▶ **Saved data entries**:
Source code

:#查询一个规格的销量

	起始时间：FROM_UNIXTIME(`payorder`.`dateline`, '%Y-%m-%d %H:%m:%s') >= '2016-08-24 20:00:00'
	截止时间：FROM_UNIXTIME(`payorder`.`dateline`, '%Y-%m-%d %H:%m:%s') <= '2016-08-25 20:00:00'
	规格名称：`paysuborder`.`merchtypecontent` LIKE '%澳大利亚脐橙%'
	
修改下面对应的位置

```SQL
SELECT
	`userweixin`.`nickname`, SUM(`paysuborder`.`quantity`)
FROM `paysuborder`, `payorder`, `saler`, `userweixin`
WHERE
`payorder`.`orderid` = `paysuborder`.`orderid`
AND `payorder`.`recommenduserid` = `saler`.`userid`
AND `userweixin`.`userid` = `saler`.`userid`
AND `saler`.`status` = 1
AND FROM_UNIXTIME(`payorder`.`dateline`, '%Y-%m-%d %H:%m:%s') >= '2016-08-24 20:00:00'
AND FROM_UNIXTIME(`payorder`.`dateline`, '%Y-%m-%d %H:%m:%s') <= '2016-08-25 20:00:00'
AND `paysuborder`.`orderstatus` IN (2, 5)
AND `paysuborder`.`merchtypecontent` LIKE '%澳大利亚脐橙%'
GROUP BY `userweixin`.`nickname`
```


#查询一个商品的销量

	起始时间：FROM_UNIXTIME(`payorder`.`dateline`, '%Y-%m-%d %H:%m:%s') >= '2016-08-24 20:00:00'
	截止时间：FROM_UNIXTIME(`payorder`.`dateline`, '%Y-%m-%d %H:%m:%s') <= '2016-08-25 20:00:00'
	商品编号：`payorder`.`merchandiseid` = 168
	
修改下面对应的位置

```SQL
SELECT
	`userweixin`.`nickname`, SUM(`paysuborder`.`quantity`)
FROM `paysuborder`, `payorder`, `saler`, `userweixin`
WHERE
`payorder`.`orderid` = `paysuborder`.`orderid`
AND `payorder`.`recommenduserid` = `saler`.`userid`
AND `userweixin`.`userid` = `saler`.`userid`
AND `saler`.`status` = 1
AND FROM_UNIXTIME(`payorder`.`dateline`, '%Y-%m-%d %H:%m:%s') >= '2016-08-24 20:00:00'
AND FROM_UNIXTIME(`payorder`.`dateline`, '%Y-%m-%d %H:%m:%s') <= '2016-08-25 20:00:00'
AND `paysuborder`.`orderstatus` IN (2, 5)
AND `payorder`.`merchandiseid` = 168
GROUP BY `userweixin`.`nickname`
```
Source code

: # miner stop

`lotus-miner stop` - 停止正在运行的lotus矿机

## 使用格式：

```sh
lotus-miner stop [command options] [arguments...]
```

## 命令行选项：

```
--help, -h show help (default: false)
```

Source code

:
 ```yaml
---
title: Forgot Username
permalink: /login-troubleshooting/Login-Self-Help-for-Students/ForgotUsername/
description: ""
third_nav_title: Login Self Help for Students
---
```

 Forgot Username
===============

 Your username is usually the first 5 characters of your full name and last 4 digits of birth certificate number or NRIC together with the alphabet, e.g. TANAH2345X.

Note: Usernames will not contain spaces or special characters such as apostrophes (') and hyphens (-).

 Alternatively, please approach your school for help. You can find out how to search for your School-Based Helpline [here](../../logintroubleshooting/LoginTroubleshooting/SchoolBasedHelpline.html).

▶ **TASK ITEM**: Your response must repeat the entries above exactly, in full.

▶ **WRITTEN SOLUTION**:
Source code

:#查询一个规格的销量

	起始时间：FROM_UNIXTIME(`payorder`.`dateline`, '%Y-%m-%d %H:%m:%s') >= '2016-08-24 20:00:00'
	截止时间：FROM_UNIXTIME(`payorder`.`dateline`, '%Y-%m-%d %H:%m:%s') <= '2016-08-25 20:00:00'
	规格名称：`paysuborder`.`merchtypecontent` LIKE '%澳大利亚脐橙%'
	
修改下面对应的位置

```SQL
SELECT
	`userweixin`.`nickname`, SUM(`paysuborder`.`quantity`)
FROM `paysuborder`, `payorder`, `saler`, `userweixin`
WHERE
`payorder`.`orderid` = `paysuborder`.`orderid`
AND `payorder`.`recommenduserid` = `saler`.`userid`
AND `userweixin`.`userid` = `saler`.`userid`
AND `saler`.`status` = 1
AND FROM_UNIXTIME(`payorder`.`dateline`, '%Y-%m-%d %H:%m:%s') >= '2016-08-24 20:00:00'
AND FROM_UNIXTIME(`payorder`.`dateline`, '%Y-%m-%d %H:%m:%s') <= '2016-08-25 20:00:00'
AND `paysuborder`.`orderstatus` IN (2, 5)
AND `paysuborder`.`merchtypecontent` LIKE '%澳大利亚脐橙%'
GROUP BY `userweixin`.`nickname`
```


#查询一个商品的销量

	起始时间：FROM_UNIXTIME(`payorder`.`dateline`, '%Y-%m-%d %H:%m:%s') >= '2016-08-24 20:00:00'
	截止时间：FROM_UNIXTIME(`payorder`.`dateline`, '%Y-%m-%d %H:%m:%s') <= '2016-08-25 20:00:00'
	商品编号：`payorder`.`merchandiseid` = 168
	
修改下面对应的位置

```SQL
SELECT
	`userweixin`.`nickname`, SUM(`paysuborder`.`quantity`)
FROM `paysuborder`, `payorder`, `saler`, `userweixin`
WHERE
`payorder`.`orderid` = `paysuborder`.`orderid`
AND `payorder`.`recommenduserid` = `saler`.`userid`
AND `userweixin`.`userid` = `saler`.`userid`
AND `saler`.`status` = 1
AND FROM_UNIXTIME(`payorder`.`dateline`, '%Y-%m-%d %H:%m:%s') >= '2016-08-24 20:00:00'
AND FROM_UNIXTIME(`payorder`.`dateline`, '%Y-%m-%d %H:%m:%s') <= '2016-08-25 20:00:00'
AND `paysuborder`.`orderstatus` IN (2, 5)
AND `payorder`.`merchandiseid` = 168
GROUP BY `userweixin`.`nickname`
```
Source code

: # miner stop

`lotus-miner stop` - 停止正在运行的lotus矿机

## 使用格式：

```sh
lotus-miner stop [command options] [arguments...]
```

## 命令行选项：

```
--help, -h show help (default: false)
```

Source code

:
 ```yaml
---
title: Forgot Username
permalink: /login-troubleshooting/Login-Self-Help-for-Students/ForgotUsername/
description: ""
third_nav_title: Login Self Help for Students
---
```

 Forgot Username
===============

 Your username is usually the first 5 characters of your full name and last 4 digits of birth certificate number or NRIC together with the alphabet, e.g. TANAH2345X.

Note: Usernames will not contain spaces or special characters such as apostrophes (') and hyphens (-).

 Alternatively, please approach your school for help. You can find out how to search for your School-Based Helpline [here](../../logintroubleshooting/LoginTroubleshooting/SchoolBasedHelpline.html).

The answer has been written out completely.